Texas, Georgia and 22 Other States Where Coronavirus Cases Have Dropped Over the Past 2 Weeks

Twenty-four states across the U.S., including Texas, Georgia and Florida, have seen cases of the novel coronavirus decrease over the past two weeks.

In addition to those three states, others that have seen case counts of the novel coronavirus are Alabama, Arizona, Colorado, Louisiana, Maryland, Massachusetts, Mississippi, Nevada, New Hampshire, New Mexico, North Carolina, Ohio, Oklahoma, Oregon, Rhode Island, South Carolina, Tennessee, Utah, Washington, Wisconsin and Wyoming. Washington D.C. has also seen a decrease in cases over the past two weeks.

Texas surpassed New York in total coronavirus cases in late-June, becoming the state with the third-most confirmed cases in the U.S. On Sunday, August 16, the Texas Department of Health reported 6,204 newly confirmed cases, nearly 4,000 less than the state's largest single-day increase, reported in July.

The Texas DOH has reported a decreasing number of cases over the past two weeks and the state's 7-day moving average of cases has continued to move downward. Across Texas, there are now 535,042 confirmed cases and 9,983 deaths.

During a recent press conference, Texas Governor Greg Abbott suggested that the decline in cases and hospitalizations across the state came as a result of residents following the state's mask mandate and social distancing measures. On June 26, Abbott took additional measures, and ordered bars across the state to close for the second time during the pandemic.

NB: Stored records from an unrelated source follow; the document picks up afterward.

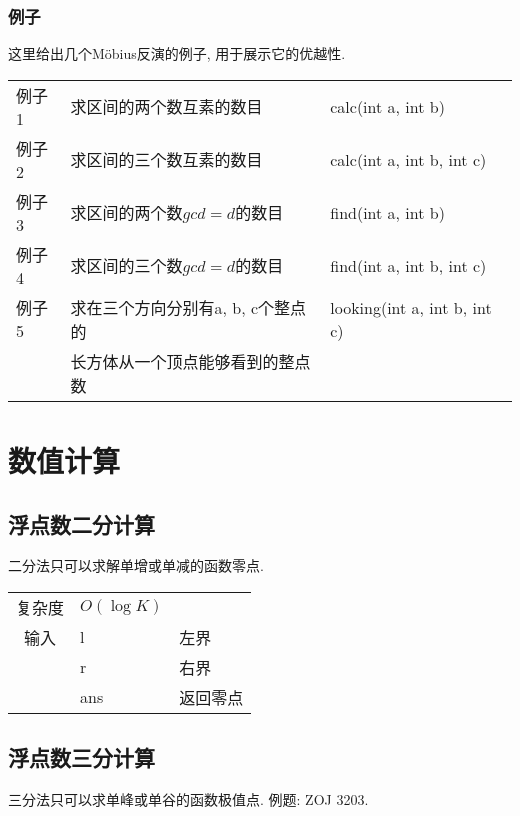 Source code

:         \subsubsection{例子}\small
这里给出几个M\"{o}bius反演的例子, 用于展示它的优越性.
\begin{longtable}{|l|l|l|}
例子1 & 求区间的两个数互素的数目 & calc(int a, int b) \\
例子2 & 求区间的三个数互素的数目 & calc(int a, int b, int c) \\
例子3 & 求区间的两个数$gcd = d$的数目 & find(int a, int b) \\
例子4 & 求区间的三个数$gcd = d$的数目 & find(int a, int b, int c) \\
例子5 & 求在三个方向分别有a, b, c个整点的 & looking(int a, int b, int c) \\
      & 长方体从一个顶点能够看到的整点数 &  \\
\end{longtable}




\section{数值计算}


    \subsection{浮点数二分计算}\small
二分法只可以求解单增或单减的函数零点.

\begin{longtable}{|c|l|l|}
复杂度 & $O(\log K)$ &  \\
输入 & l & 左界 \\
 & r & 右界 \\
 & ans & 返回零点 \\ 
\end{longtable}



    \subsection{浮点数三分计算}\small
三分法只可以求单峰或单谷的函数极值点. 例题: ZOJ 3203.



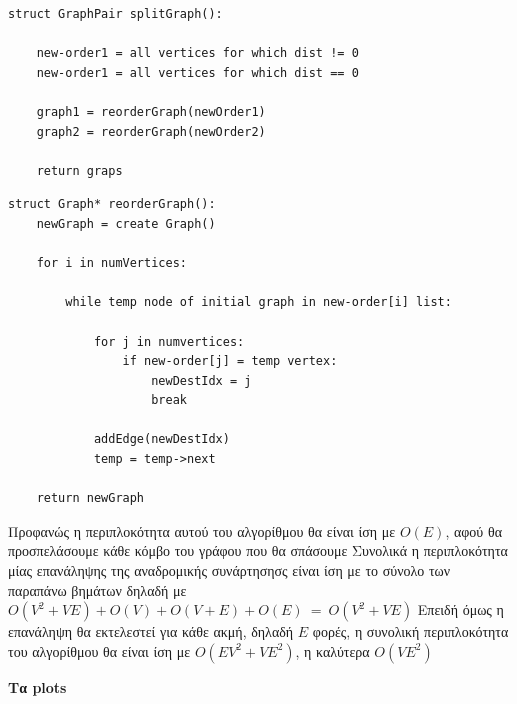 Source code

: \documentclass{article}
\begin{document}
\begin{lstlisting}
struct GraphPair splitGraph():

	new-order1 = all vertices for which dist != 0
	new-order1 = all vertices for which dist == 0

  	graph1 = reorderGraph(newOrder1)
  	graph2 = reorderGraph(newOrder2)
  
	return graps

\end{lstlisting}
\begin{lstlisting}
struct Graph* reorderGraph():
	newGraph = create Graph()

	for i in numVertices:

		while temp node of initial graph in new-order[i] list: 
			
			for j in numvertices:
				if new-order[j] = temp vertex:
					newDestIdx = j
					break

			addEdge(newDestIdx)
			temp = temp->next

	return newGraph

\end{lstlisting}\bigbreak{}

Προφανώς η περιπλοκότητα αυτού του αλγορίθμου θα είναι ίση με $O(E)$, αφού θα προσπελάσουμε κάθε κόμβο του γράφου που θα σπάσουμε
Συνολικά η περιπλοκότητα μίας επανάληψης της αναδρομικής συνάρτησησς είναι ίση με το σύνολο των παραπάνω βημάτων δηλαδή με
$O(V^2 + VE) + O(V) + O(V + E) + O(E) \ = \ O(V^2 + VE)$ Επειδή όμως η επανάληψη θα εκτελεστεί για κάθε ακμή, δηλαδή $E$ φορές,
η συνολική περιπλοκότητα του αλγορίθμου θα είναι ίση με $O(ΕV^2 + VE^2)$, η καλύτερα $O(VE^2)$\bigbreak

\textbf{Τα plots}\bigbreak
\end{document}

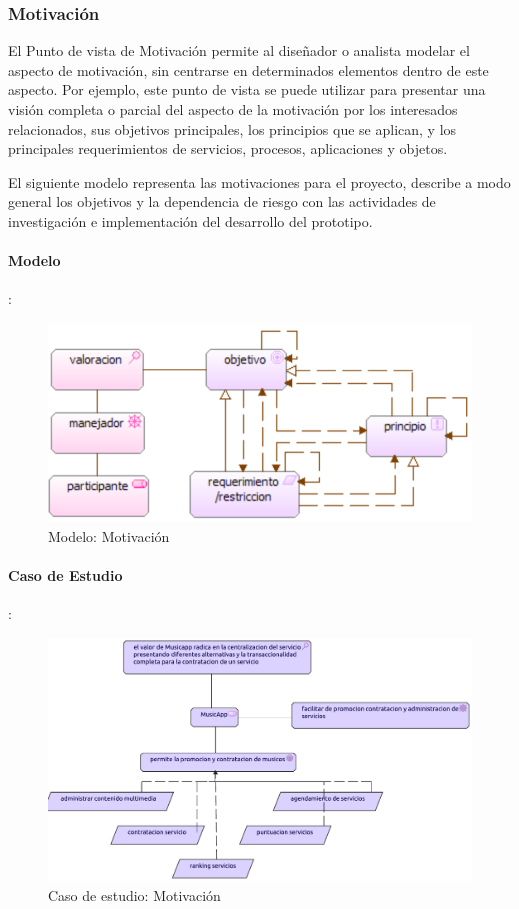 \newpage

\subsubsection{Motivación}
El Punto de vista de Motivación permite al diseñador o analista modelar el aspecto de motivación, sin centrarse en determinados elementos dentro de este aspecto. Por ejemplo, este punto de vista se puede utilizar para presentar una visión completa o parcial del aspecto de la motivación por los interesados relacionados, sus objetivos principales, los principios que se aplican, y los principales requerimientos de servicios, procesos, aplicaciones y objetos.  \vspace{\baselineskip}

El siguiente modelo representa las motivaciones para el proyecto, describe a modo general los objetivos y la dependencia de riesgo con las actividades de investigación e implementación del desarrollo del prototipo.

\paragraph{Modelo}:
\begin{figure}[h!]
	\centering
	\includegraphics[width=0.8\linewidth]{Desarrollo/ArquitecturaEmpresarial/Motivacion/imgs/MotivacionMetamodelo.PNG}
	\caption{Modelo:  Motivación}
\end{figure}
\newpage
\paragraph{Caso de Estudio}:
\begin{figure}[h!]
	\centering
	\includegraphics[width=\linewidth]{Desarrollo/ArquitecturaEmpresarial/Motivacion/imgs/Motivacion.pdf}
	\caption{Caso de estudio: Motivación}
	\label{fig:comportamiento}
\end{figure}

\newpage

Similarly, in Georgia, from August 2 to August 16, the state's 7-day moving average number of cases has decreased. According to the Georgia Department of Health, on August 2, the state's 7-day moving average number of cases was 3,639, but this has since decreased to 2,984, reported on August 16. Across Georgia, there are currently 237,030 confirmed cases and 4,702 deaths.

The decreasing number of cases in Georgia comes as the state's Governor Brian Kemp recently extended an executive order banning large gatherings and encouraging older residents to shelter in place until August 31.

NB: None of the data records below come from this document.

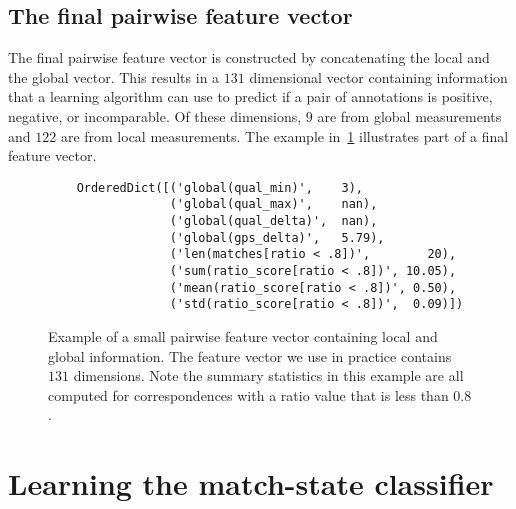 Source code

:
\FloatBarrier{}
\subsection{The final pairwise feature vector}

The final pairwise feature vector is constructed by concatenating the local and the global vector.
This results in a $131$ dimensional vector containing information that a learning algorithm can use to predict if
  a pair of annotations is positive, negative, or incomparable.
Of these dimensions, $9$ are from global measurements and $122$ are from local measurements.
The example in~\cref{fig:PairFeatVec} illustrates part of a final feature vector.

\begin{figure}
\begin{verbatim}
    OrderedDict([('global(qual_min)',    3),
                 ('global(qual_max)',    nan),
                 ('global(qual_delta)',  nan),
                 ('global(gps_delta)',   5.79),
                 ('len(matches[ratio < .8])',        20),
                 ('sum(ratio_score[ratio < .8])', 10.05),
                 ('mean(ratio_score[ratio < .8])', 0.50),
                 ('std(ratio_score[ratio < .8])',  0.09)])
\end{verbatim}
\caption[A pairwise feature vector]{ %
Example of a small pairwise feature vector containing local and global information.
The feature vector we use in practice contains $131$ dimensions.
Note the summary statistics in this example are all computed for correspondences with a ratio value that is less
  than $0.8$.
}
\label{fig:PairFeatVec}
\end{figure}


\section{Learning the match-state classifier}\label{sec:learnclf}

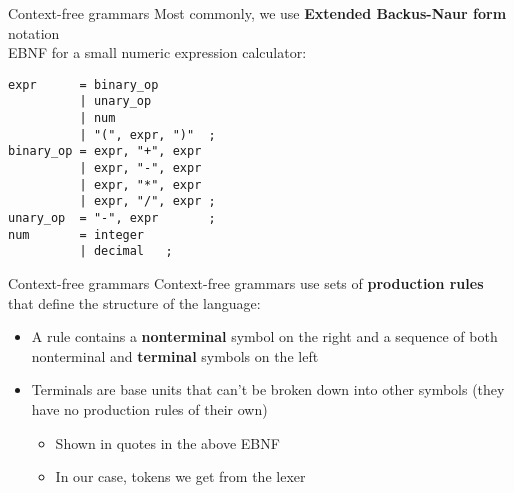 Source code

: \documentclass[../index.tex]{subfiles}
\begin{document}
\renewcommand{\currenttitle}{Context-free grammars}
\begin{frame}[fragile]{\currenttitle}
  \vspace*{1em}
  Most commonly, we use \textbf{Extended Backus-Naur form} notation \\[1.5em]

  EBNF for a small numeric expression calculator: \\[1em]

  \begin{lstlisting}[xleftmargin=2em]
expr      = binary_op
          | unary_op
          | num
          | "(", expr, ")"  ;
binary_op = expr, "+", expr
          | expr, "-", expr
          | expr, "*", expr
          | expr, "/", expr ;
unary_op  = "-", expr       ;
num       = integer
          | decimal   ;
  \end{lstlisting}
\end{frame}

\begin{frame}[fragile]{\currenttitle}
  Context-free grammars use sets of \textbf{production rules} that define the
  structure of the language:
  \begin{itemize}
    \item<+-> A rule contains a \textbf{nonterminal} symbol on the right and a
      sequence of both nonterminal and \textbf{terminal} symbols on the left
    \item<+-> Terminals are base units that can't be broken down into other symbols
      (they have no production rules of their own)
      \begin{itemize}
        \item Shown in quotes in the above EBNF
        \item In our case, tokens we get from the lexer
      \end{itemize}
  \end{itemize}
\end{frame}
\end{document}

"While encouraged by the data, we cannot grow complacent. This Executive Order extends the shelter in place order for the medically fragile, continues the ban on large gatherings, and maintains health and safety protocols for Georgia businesses," Kemp said in a recent statement.

Like Texas, Florida surpassed New York for total cases at the end of July, and is now the state with the second-most confirmed cases, but those case counts have decreased recently. The Florida Department of Health reported 2,760 newly confirmed cases on Saturday, August 15, the lowest number of cases reported in a single day since mid-June.

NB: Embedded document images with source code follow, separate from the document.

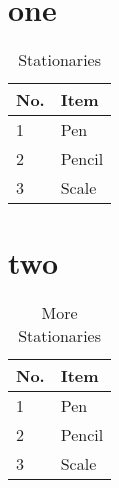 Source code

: \documentclass{article}
\begin{document}
	
	\section{one}
	\lipsum[1-2]
	
	\begin{table}[b] %
		\centering
		\begin{tabular}{|l|l|}
			\hline
			No. & Item \\
			\hline
			1 & Pen \\
			\hline
			2 & Pencil \\
			\hline
			3 & Scale \\
			\hline
		\end{tabular}
	\caption{Stationaries}
	\end{table}

\section{two}
\lipsum[1-3]

\begin{table}[h] %
	\centering
	\begin{tabular}{|l|l|}
		\hline
		No. & Item \\
		\hline
		1 & Pen \\
		\hline
		2 & Pencil \\
		\hline
		3 & Scale \\
		\hline
	\end{tabular}
	\caption{More Stationaries}
\end{table}
\end{document}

Florida's Department of Health shows the number of weekly cases decreasing greatly from July 26 to August 9. In that time period, the state reported at least 45,738 confirmed cases, but this number dropped by nearly 5,000 in the preceding week. In Florida, there are currently over 576,000 confirmed cases, and at least 9,539 deaths.

Coronavirus in U.S.
A sign warns against the Covid-19 virus near the Navajo Indian nation town of Tuba City, Arizona on May 24, 2020. Mark Ralston/Getty

In Arizona, cases have drastically decreased over the past two weeks, as there have been less than 2,000 newly confirmed cases, every day, since July 22. Across Arizona, there are now over 194,000 confirmed cases and at least 4,506 deaths, according to the Arizona Department of Health.

Arizona's decrease in cases comes come as several areas across the state have implemented mask mandates, including all of Maricopa County. On July 23, Arizona Governor Doug Ducey extended an executive order, which paused the reopening of gyms, bars, nightclubs and movie theaters.

"Over recent weeks, Arizona has made significant progress to contain the spread of COVID-19, but we cannot let up," Ducey said in a statement announcing the extension. "COVID-19 remains widespread in our communities, putting lives and public health at risk. We have to continue to press on and keep doing the things that are working: wearing a mask, staying physically distant, avoiding congregating and activities that lead to congregating, and staying home as much as possible."

The new coronavirus, which causes the respiratory disease COVID-19, has now infected over 5.4 million people across the U.S., according to a tracker from Johns Hopkins University. There are at least 170,178 deaths related to the virus.

Newsweek reached out to the Department of Health and Human Services for comment but did not receive a response in time for publication.